Optimization amplifies certain behaviors or outcomes, even if they were initially unlikely. For example, an optimizer can search through a space of possible outputs and take extreme actions that have a high score according to the objective function, potentially leading to unintended and undesirable behavior. These include reward misspecification failures. A better recognition of the power of optimization to amplify certain outcomes might help in designing systems and algorithms that truly align with human values and objectives even under pressure of optimization. This involves ensuring that the optimization process is aligned with the intended goals and values of the system's designers. It also requires considering the potential failure modes and unintended consequences that can arise from optimization processes.
Risks from optimization are everywhere in AI Safety. It is only touched on briefly in this chapter, but will be discussed in further detail in the chapters on goal misgeneralization and agent foundations.
Optimization power plays a crucial role in reward hacking. Reward hacking occurs when RL agents exploit the difference between a true reward and a proxy reward. The increase in optimization power can lead to a higher likelihood of reward hacking behavior. In some cases, there are phase transitions where a moderate increase in optimization power results in a drastic increase in reward hacking.
6.2.1 Goodhart's Law¶
Definition: Goodhart’s Law
When a measure becomes a target, it ceases to be a good measure.
This notion initially stems from the work of Charles Goodhart in economic theory. However, it has emerged as one of the primary challenges in many different fields including AI alignment today.
To illustrate this concept, the following is a story of a Soviet nail factory. The factory received instructions to produce as many nails as possible, with rewards for high output and penalties for low output. Within a few years, the factory had significantly increased its nail production—tiny nails that were essentially thumbtacks and proved impractical for their intended purpose.

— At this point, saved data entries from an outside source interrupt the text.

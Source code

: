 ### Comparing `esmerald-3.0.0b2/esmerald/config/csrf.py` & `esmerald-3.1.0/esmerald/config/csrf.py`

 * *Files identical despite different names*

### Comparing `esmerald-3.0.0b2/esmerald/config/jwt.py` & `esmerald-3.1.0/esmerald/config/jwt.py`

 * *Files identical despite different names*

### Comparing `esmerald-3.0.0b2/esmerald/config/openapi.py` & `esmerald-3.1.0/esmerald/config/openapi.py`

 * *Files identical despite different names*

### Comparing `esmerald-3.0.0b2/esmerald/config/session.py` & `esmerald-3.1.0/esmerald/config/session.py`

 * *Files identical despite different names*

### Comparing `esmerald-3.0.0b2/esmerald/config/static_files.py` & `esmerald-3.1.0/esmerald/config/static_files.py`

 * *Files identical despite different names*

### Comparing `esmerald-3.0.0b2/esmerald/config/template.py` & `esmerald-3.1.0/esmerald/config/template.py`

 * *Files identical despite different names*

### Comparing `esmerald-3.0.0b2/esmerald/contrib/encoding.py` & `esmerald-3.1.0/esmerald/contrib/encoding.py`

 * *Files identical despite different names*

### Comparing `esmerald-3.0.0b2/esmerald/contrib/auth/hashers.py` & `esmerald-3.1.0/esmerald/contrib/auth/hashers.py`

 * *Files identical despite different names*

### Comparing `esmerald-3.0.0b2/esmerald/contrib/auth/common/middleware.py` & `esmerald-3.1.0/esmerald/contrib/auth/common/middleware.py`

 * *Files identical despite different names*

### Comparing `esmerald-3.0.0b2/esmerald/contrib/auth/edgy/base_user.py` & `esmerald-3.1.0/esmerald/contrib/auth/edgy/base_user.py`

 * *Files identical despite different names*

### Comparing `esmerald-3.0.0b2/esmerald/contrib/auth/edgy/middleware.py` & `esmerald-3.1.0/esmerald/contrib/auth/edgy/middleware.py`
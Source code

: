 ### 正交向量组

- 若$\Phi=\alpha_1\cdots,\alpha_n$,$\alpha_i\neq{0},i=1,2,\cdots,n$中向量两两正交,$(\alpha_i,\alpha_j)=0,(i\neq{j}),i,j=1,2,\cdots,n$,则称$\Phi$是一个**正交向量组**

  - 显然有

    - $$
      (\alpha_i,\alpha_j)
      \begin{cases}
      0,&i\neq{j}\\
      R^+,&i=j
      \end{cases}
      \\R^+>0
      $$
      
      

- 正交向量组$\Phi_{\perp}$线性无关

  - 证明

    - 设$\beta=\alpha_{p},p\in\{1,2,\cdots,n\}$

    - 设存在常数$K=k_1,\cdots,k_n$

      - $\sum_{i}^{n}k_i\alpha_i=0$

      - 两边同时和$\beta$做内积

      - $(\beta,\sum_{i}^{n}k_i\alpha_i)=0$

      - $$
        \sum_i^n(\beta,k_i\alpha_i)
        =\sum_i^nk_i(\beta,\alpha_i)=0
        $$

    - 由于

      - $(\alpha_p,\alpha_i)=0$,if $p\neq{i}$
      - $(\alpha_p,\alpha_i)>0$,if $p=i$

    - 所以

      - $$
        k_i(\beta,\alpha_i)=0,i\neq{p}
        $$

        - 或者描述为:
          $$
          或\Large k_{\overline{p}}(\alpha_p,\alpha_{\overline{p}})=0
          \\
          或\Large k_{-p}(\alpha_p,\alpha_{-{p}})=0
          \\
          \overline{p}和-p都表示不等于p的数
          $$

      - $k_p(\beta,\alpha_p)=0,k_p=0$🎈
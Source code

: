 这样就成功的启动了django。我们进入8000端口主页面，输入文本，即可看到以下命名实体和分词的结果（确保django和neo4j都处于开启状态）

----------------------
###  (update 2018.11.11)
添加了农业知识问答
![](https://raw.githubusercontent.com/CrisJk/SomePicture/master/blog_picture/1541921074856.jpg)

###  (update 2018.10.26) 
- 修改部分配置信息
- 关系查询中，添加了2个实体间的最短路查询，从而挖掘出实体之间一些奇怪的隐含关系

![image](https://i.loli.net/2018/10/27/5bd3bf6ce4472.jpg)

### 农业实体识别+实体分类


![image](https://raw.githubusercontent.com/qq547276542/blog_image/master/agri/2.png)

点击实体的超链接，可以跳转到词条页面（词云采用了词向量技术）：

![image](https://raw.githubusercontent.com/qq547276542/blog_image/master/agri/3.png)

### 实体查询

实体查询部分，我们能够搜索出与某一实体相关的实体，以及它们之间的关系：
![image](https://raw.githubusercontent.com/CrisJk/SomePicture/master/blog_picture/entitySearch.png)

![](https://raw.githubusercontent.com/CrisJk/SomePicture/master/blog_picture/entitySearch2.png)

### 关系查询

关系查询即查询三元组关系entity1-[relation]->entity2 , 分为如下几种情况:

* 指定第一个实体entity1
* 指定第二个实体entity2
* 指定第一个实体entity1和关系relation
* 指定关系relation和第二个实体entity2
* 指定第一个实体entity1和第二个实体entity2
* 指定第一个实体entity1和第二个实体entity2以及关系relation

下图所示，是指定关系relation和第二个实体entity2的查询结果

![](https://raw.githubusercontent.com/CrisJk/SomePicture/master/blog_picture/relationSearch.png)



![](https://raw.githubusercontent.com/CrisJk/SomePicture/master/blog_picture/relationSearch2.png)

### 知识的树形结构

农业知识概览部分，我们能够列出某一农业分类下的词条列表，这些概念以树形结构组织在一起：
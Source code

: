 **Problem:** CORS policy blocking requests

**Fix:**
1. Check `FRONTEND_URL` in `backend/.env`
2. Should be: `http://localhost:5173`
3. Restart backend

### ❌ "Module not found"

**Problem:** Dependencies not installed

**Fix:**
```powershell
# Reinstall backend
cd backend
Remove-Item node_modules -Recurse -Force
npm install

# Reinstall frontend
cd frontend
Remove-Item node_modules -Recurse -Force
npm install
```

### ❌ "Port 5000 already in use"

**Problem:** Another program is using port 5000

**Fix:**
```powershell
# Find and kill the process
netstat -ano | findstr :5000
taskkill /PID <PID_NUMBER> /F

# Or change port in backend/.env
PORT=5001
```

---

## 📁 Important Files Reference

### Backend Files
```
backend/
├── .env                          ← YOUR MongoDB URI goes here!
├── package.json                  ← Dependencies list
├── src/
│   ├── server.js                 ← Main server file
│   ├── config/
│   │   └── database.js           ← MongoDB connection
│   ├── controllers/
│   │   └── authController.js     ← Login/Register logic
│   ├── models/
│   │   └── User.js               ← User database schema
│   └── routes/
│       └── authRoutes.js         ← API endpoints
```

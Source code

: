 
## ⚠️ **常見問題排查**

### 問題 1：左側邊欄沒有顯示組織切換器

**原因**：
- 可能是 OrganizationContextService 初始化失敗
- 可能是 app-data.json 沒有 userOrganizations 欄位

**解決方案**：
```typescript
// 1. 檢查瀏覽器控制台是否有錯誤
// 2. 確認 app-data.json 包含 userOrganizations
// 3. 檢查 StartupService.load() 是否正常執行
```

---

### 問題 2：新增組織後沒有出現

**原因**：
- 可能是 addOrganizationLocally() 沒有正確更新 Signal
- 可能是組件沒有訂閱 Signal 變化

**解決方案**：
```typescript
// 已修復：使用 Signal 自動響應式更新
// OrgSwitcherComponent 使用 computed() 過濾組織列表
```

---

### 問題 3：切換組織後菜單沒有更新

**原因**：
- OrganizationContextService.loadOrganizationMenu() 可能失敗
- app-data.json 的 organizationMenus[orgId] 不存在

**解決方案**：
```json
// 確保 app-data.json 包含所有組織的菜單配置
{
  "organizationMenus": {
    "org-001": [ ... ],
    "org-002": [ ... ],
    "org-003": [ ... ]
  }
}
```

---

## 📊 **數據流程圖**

Consequently, the planners shifted the incentives: they decided to reward the factory based on the total weight of the nails produced. Within a few years, the factory began producing large, heavy nails—essentially lumps of steel—that were equally ineffective for nailing things.
A measure is not something that is optimized, whereas a target is something that is optimized. When we specify a target for optimization, it is reasonable to expect it to be correlated with what we want. Initially the measure might lead to the kind of actions that are truly desired. However, once the measure itself becomes the target, optimizing that target then starts diverging away from our desired states.
In the context of AI and reward systems, Goodhart's Law means that when a reward becomes the objective for an AI agent, the AI agent will do everything it can to maximize the reward function, rather than the original intention. This can lead to unintended consequences and manipulation of the reward system, as it can often be easier to "cheat" rather than to achieve the intended goals This is one of the core underlying reasons for reward hacking failures that we will see in subsequent sections.
Reward hacking can be seen as a manifestation of Goodhart's Law in the context of AI systems. When designing reward functions, it is challenging to precisely articulate the desired behavior, and agents may find ways to exploit loopholes or manipulate the reward system to achieve high rewards without actually fulfilling the intended objectives. For example, a cleaning robot may create its own trash to put in the trash can to collect rewards, rather than actually cleaning the environment. Understanding Goodhart's Law is crucial for addressing reward hacking and designing robust reward systems that align with the intended goals of AI agents. It highlights the need for careful consideration of the measures and incentives used in AI systems to avoid unintended consequences and perverse incentives. The next section dives deeper into specific instances of reward misspecification and how AIs can find ways to achieve the literal specification of the objective and obtain high reward while not fulfilling the task in spirit.